### Given entries
━━━━
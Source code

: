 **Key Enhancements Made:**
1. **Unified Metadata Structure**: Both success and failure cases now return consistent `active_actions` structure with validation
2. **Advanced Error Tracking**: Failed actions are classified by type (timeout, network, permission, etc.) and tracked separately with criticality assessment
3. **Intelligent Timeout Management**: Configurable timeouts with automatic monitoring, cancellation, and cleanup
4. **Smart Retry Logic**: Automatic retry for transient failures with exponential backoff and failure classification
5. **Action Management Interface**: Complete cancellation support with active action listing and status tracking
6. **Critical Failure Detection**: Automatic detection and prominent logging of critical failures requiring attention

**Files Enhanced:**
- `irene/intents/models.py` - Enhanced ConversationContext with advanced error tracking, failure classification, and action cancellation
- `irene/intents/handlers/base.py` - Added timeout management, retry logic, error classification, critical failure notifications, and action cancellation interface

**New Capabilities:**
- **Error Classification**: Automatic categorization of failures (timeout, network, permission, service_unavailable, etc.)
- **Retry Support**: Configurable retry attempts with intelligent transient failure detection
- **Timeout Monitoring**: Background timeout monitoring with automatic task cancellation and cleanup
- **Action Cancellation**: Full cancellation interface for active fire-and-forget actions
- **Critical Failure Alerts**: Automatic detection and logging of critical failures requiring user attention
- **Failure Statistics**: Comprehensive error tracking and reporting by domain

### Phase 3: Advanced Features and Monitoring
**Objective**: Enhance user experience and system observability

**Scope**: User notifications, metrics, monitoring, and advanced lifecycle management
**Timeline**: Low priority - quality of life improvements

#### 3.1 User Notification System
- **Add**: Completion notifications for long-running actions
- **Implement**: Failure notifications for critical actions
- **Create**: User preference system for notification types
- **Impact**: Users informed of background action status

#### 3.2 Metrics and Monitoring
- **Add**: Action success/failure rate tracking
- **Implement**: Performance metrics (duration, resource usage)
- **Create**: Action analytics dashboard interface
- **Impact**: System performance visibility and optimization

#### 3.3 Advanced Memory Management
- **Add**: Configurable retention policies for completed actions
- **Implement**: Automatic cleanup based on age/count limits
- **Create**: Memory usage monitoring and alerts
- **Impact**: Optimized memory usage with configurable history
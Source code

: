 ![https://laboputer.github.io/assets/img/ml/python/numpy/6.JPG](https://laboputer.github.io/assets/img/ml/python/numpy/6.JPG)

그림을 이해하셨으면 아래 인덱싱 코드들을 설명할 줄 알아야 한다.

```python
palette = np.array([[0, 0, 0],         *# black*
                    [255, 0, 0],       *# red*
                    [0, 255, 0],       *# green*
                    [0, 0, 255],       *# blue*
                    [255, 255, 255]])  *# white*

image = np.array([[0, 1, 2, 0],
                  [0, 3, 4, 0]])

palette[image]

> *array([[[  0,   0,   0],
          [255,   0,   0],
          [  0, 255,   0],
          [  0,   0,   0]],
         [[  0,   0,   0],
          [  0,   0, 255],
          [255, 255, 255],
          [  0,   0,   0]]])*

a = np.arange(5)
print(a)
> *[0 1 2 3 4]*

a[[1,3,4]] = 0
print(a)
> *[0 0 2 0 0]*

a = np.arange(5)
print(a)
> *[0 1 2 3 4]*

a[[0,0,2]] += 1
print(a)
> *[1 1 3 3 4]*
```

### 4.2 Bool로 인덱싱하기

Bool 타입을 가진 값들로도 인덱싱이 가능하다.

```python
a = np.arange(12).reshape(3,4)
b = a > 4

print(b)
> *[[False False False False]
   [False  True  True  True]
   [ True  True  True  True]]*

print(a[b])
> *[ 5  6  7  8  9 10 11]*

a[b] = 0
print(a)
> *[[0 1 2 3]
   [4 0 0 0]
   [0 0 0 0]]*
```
━━━━
### Problem description
When you repeat the lines, start with the first line of the material and end with the line that contains "5. **Action Management", keeping both and reproducing each exactly, with nothing added.

### Written response
Source code

: **Key Enhancements Made:**
1. **Unified Metadata Structure**: Both success and failure cases now return consistent `active_actions` structure with validation
2. **Advanced Error Tracking**: Failed actions are classified by type (timeout, network, permission, etc.) and tracked separately with criticality assessment
3. **Intelligent Timeout Management**: Configurable timeouts with automatic monitoring, cancellation, and cleanup
4. **Smart Retry Logic**: Automatic retry for transient failures with exponential backoff and failure classification
5. **Action Management Interface**: Complete cancellation support with active action listing and status tracking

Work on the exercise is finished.